I would recommend the ones I have bolded.

As for me, I will put in my list virtually all of the movies of Quentin Tarantino. The few I have seen have convinced me that I need not waste my time.

I have not seen any of the American Pie movies.

I haven't seen any of the slew of Judd Apatow movies.

I have not seen ~90% of the Oscar winners for best picture in the last decade, or more.


----------



## kv466 (May 18, 2011)

Yeah, you know..._A Beautiful Mind_, _No Country For Old Men_, _Crash_, _Million Dollar Baby_, _The King's Speech_...those movies are just not worth my precious time.


----------



## Argus (Oct 16, 2009)

DrMike said:


> I would recommend the ones I have bolded.


I'd like to watch more Kurosawa, but the only one of his films I've ever seen shown on British telly is Kagemusha (which is pretty good by the way). For such an influential director I'm surprised he is so neglected by Sky and Film4.



kv466 said:


> Yeah, you know..._A Beautiful Mind_, _No Country For Old Men_, _Crash_, _Million Dollar Baby_, _The King's Speech_...those movies are just not worth my precious time.
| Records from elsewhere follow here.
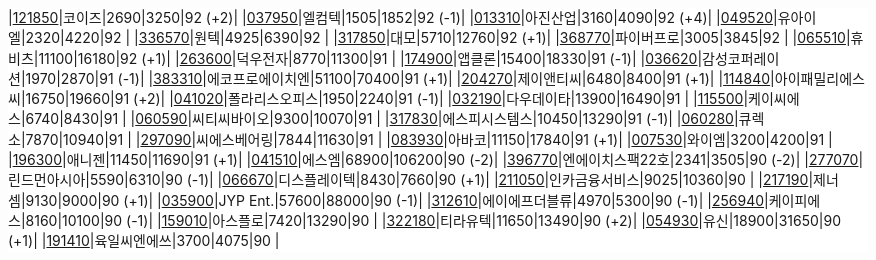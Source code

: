 |[121850](https://finance.daum.net/quotes/A121850)|코이즈|2690|3250|92 (+2)|
|[037950](https://finance.daum.net/quotes/A037950)|엘컴텍|1505|1852|92 (-1)|
|[013310](https://finance.daum.net/quotes/A013310)|아진산업|3160|4090|92 (+4)|
|[049520](https://finance.daum.net/quotes/A049520)|유아이엘|2320|4220|92 |
|[336570](https://finance.daum.net/quotes/A336570)|원텍|4925|6390|92 |
|[317850](https://finance.daum.net/quotes/A317850)|대모|5710|12760|92 (+1)|
|[368770](https://finance.daum.net/quotes/A368770)|파이버프로|3005|3845|92 |
|[065510](https://finance.daum.net/quotes/A065510)|휴비츠|11100|16180|92 (+1)|
|[263600](https://finance.daum.net/quotes/A263600)|덕우전자|8770|11300|91 |
|[174900](https://finance.daum.net/quotes/A174900)|앱클론|15400|18330|91 (-1)|
|[036620](https://finance.daum.net/quotes/A036620)|감성코퍼레이션|1970|2870|91 (-1)|
|[383310](https://finance.daum.net/quotes/A383310)|에코프로에이치엔|51100|70400|91 (+1)|
|[204270](https://finance.daum.net/quotes/A204270)|제이앤티씨|6480|8400|91 (+1)|
|[114840](https://finance.daum.net/quotes/A114840)|아이패밀리에스씨|16750|19660|91 (+2)|
|[041020](https://finance.daum.net/quotes/A041020)|폴라리스오피스|1950|2240|91 (-1)|
|[032190](https://finance.daum.net/quotes/A032190)|다우데이타|13900|16490|91 |
|[115500](https://finance.daum.net/quotes/A115500)|케이씨에스|6740|8430|91 |
|[060590](https://finance.daum.net/quotes/A060590)|씨티씨바이오|9300|10070|91 |
|[317830](https://finance.daum.net/quotes/A317830)|에스피시스템스|10450|13290|91 (-1)|
|[060280](https://finance.daum.net/quotes/A060280)|큐렉소|7870|10940|91 |
|[297090](https://finance.daum.net/quotes/A297090)|씨에스베어링|7844|11630|91 |
|[083930](https://finance.daum.net/quotes/A083930)|아바코|11150|17840|91 (+1)|
|[007530](https://finance.daum.net/quotes/A007530)|와이엠|3200|4200|91 |
|[196300](https://finance.daum.net/quotes/A196300)|애니젠|11450|11690|91 (+1)|
|[041510](https://finance.daum.net/quotes/A041510)|에스엠|68900|106200|90 (-2)|
|[396770](https://finance.daum.net/quotes/A396770)|엔에이치스팩22호|2341|3505|90 (-2)|
|[277070](https://finance.daum.net/quotes/A277070)|린드먼아시아|5590|6310|90 (-1)|
|[066670](https://finance.daum.net/quotes/A066670)|디스플레이텍|8430|7660|90 (+1)|
|[211050](https://finance.daum.net/quotes/A211050)|인카금융서비스|9025|10360|90 |
|[217190](https://finance.daum.net/quotes/A217190)|제너셈|9130|9000|90 (+1)|
|[035900](https://finance.daum.net/quotes/A035900)|JYP Ent.|57600|88000|90 (-1)|
|[312610](https://finance.daum.net/quotes/A312610)|에이에프더블류|4970|5300|90 (-1)|
|[256940](https://finance.daum.net/quotes/A256940)|케이피에스|8160|10100|90 (-1)|
|[159010](https://finance.daum.net/quotes/A159010)|아스플로|7420|13290|90 |
|[322180](https://finance.daum.net/quotes/A322180)|티라유텍|11650|13490|90 (+2)|
|[054930](https://finance.daum.net/quotes/A054930)|유신|18900|31650|90 (+1)|
|[191410](https://finance.daum.net/quotes/A191410)|육일씨엔에쓰|3700|4075|90 |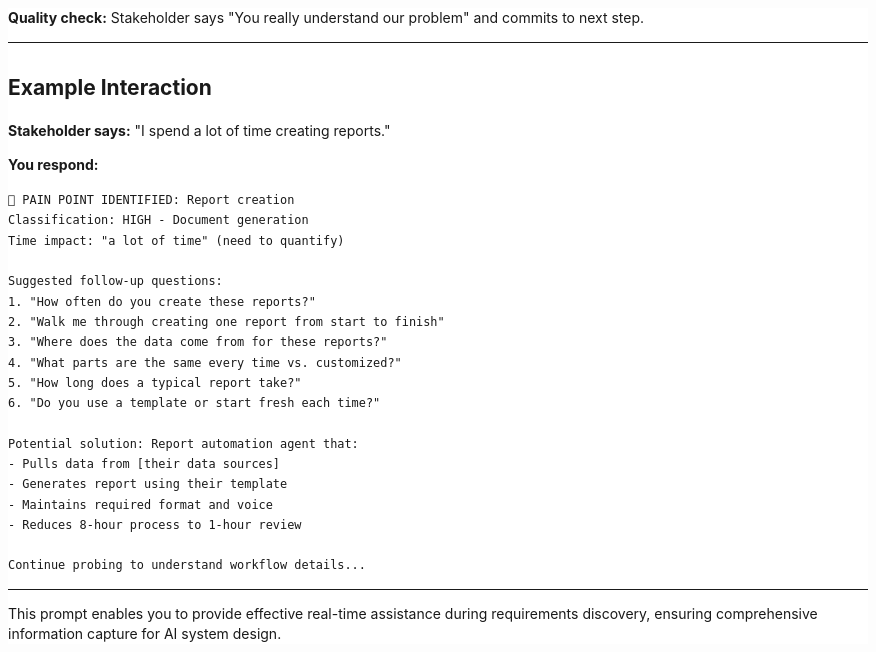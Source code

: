 **Quality check:** Stakeholder says "You really understand our problem" and commits to next step.  

---

## Example Interaction

**Stakeholder says:** "I spend a lot of time creating reports."

**You respond:**

```
🔴 PAIN POINT IDENTIFIED: Report creation
Classification: HIGH - Document generation
Time impact: "a lot of time" (need to quantify)

Suggested follow-up questions:
1. "How often do you create these reports?"
2. "Walk me through creating one report from start to finish"
3. "Where does the data come from for these reports?"
4. "What parts are the same every time vs. customized?"
5. "How long does a typical report take?"
6. "Do you use a template or start fresh each time?"

Potential solution: Report automation agent that:
- Pulls data from [their data sources]
- Generates report using their template
- Maintains required format and voice
- Reduces 8-hour process to 1-hour review

Continue probing to understand workflow details...
```

---

This prompt enables you to provide effective real-time assistance during requirements discovery, ensuring comprehensive information capture for AI system design.

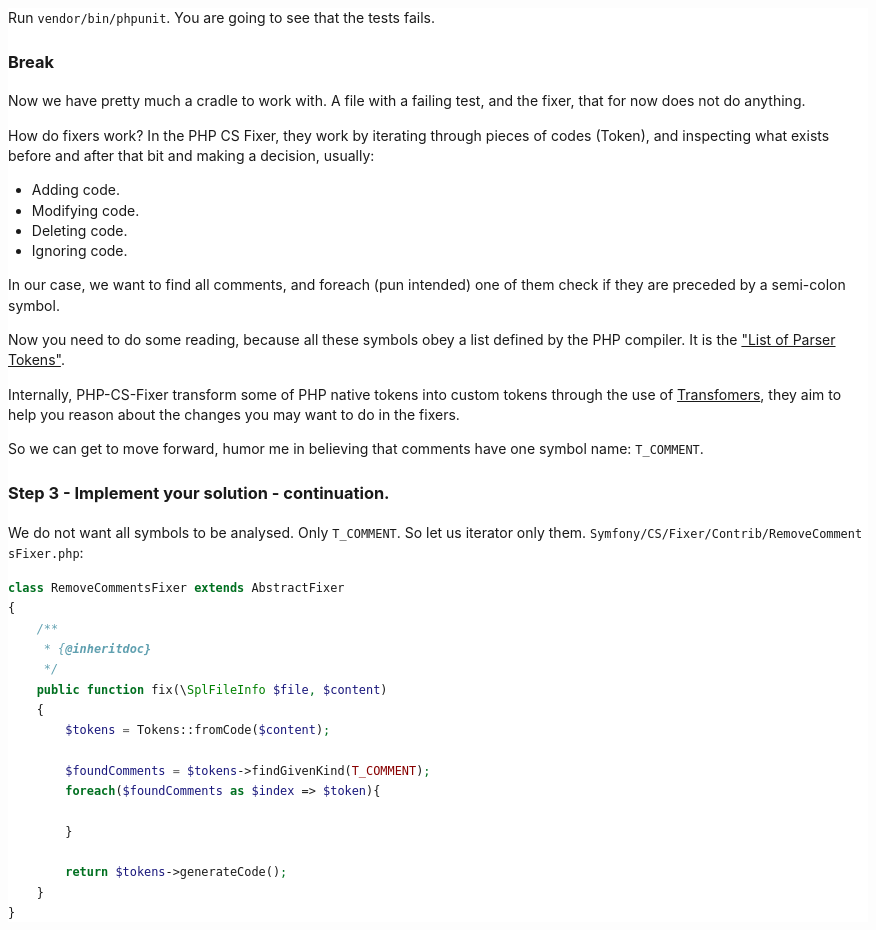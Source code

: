 Run `vendor/bin/phpunit`. You are going to see that the tests fails.

### Break
Now we have pretty much a cradle to work with. A file with a failing
test, and the fixer, that for now does not do anything.

How do fixers work? In the PHP CS Fixer, they work by iterating through
pieces of codes (Token), and inspecting what exists before and after that
bit and making a decision, usually:

 * Adding code.
 * Modifying code.
 * Deleting code.
 * Ignoring code.

In our case, we want to find all comments, and foreach (pun intended)
one of them check if they are preceded by a semi-colon symbol.

Now you need to do some reading, because all these symbols obey a list
defined by the PHP compiler. It is the ["List of Parser
Tokens"](http://php.net/manual/en/tokens.php).

Internally, PHP-CS-Fixer transform some of PHP native tokens into custom
tokens through the use of
[Transfomers](https://github.com/FriendsOfPHP/PHP-CS-Fixer/tree/master/Symfony/CS/Tokenizer/Transformer),
they aim to help you reason about the changes you may want to do in the
fixers.

So we can get to move forward, humor me in believing that comments have
one symbol name: `T_COMMENT`.

### Step 3 - Implement your solution - continuation.

We do not want all symbols to be analysed. Only `T_COMMENT`. So let us
iterator only them.
`Symfony/CS/Fixer/Contrib/RemoveCommentsFixer.php`:
```php
class RemoveCommentsFixer extends AbstractFixer
{
    /**
     * {@inheritdoc}
     */
    public function fix(\SplFileInfo $file, $content)
    {
        $tokens = Tokens::fromCode($content);

        $foundComments = $tokens->findGivenKind(T_COMMENT);
        foreach($foundComments as $index => $token){

        }

        return $tokens->generateCode();
    }
}
```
I've seen all them apart from King's Speech, which does not appeal to me at all. They are all good apart from Crash which I found pretty vanilla. No Country for Old Men was really good up until about 3/4's of the way in to the film, then it seemed to get a bit derailed.


----------



## Guest (Apr 10, 2012)

Kurosawa is good:
I have seen Seven Samurai, Rashomon, High and Low, the Hidden Fortress, Yojimbo and Sanjuro. It takes some getting used to (with the exception of High and Low, which is not a samurai movie, but a modern crime movie, at least modern for the time). But I thought they were all quite good - especially Rashomon. I'm not alone, as others thought they were good enough movies to remake them for Western consumption (Seven Samurai = Magnificent Seven; Yojimbo = A Fistful of Dollars and Last Man Standing; The Outrage = Rashomon). There are actually multiple movies that incorporate some aspect of his films - even the Disney Pixar move Bug's Life is a spin on the Seven Samurai plot. And George Lucas borrowed certain plot elements from the Hidden Fortress for his first Star Wars movie, including the two comedic companions that play a role in both (the equivalent in Star Wars are the R2D2 and C3PO characters). I am also a fan of his leading man for a large chunk of his movies, Toshiro Mifune. Give his movies a shot.


----------



## Guest (Apr 10, 2012)

Argus said:


> I'd like to watch more Kurosawa, but the only one of his films I've ever seen shown on British telly is Kagemusha (which is pretty good by the way). For such an influential director I'm surprised he is so neglected by Sky and Film4.
> 
> I've seen all them apart from King's Speech, which does not appeal to me at all. They are all good apart from Crash which I found pretty vanilla. No Country for Old Men was really good up until about 3/4's of the way in to the film, then it seemed to get a bit derailed.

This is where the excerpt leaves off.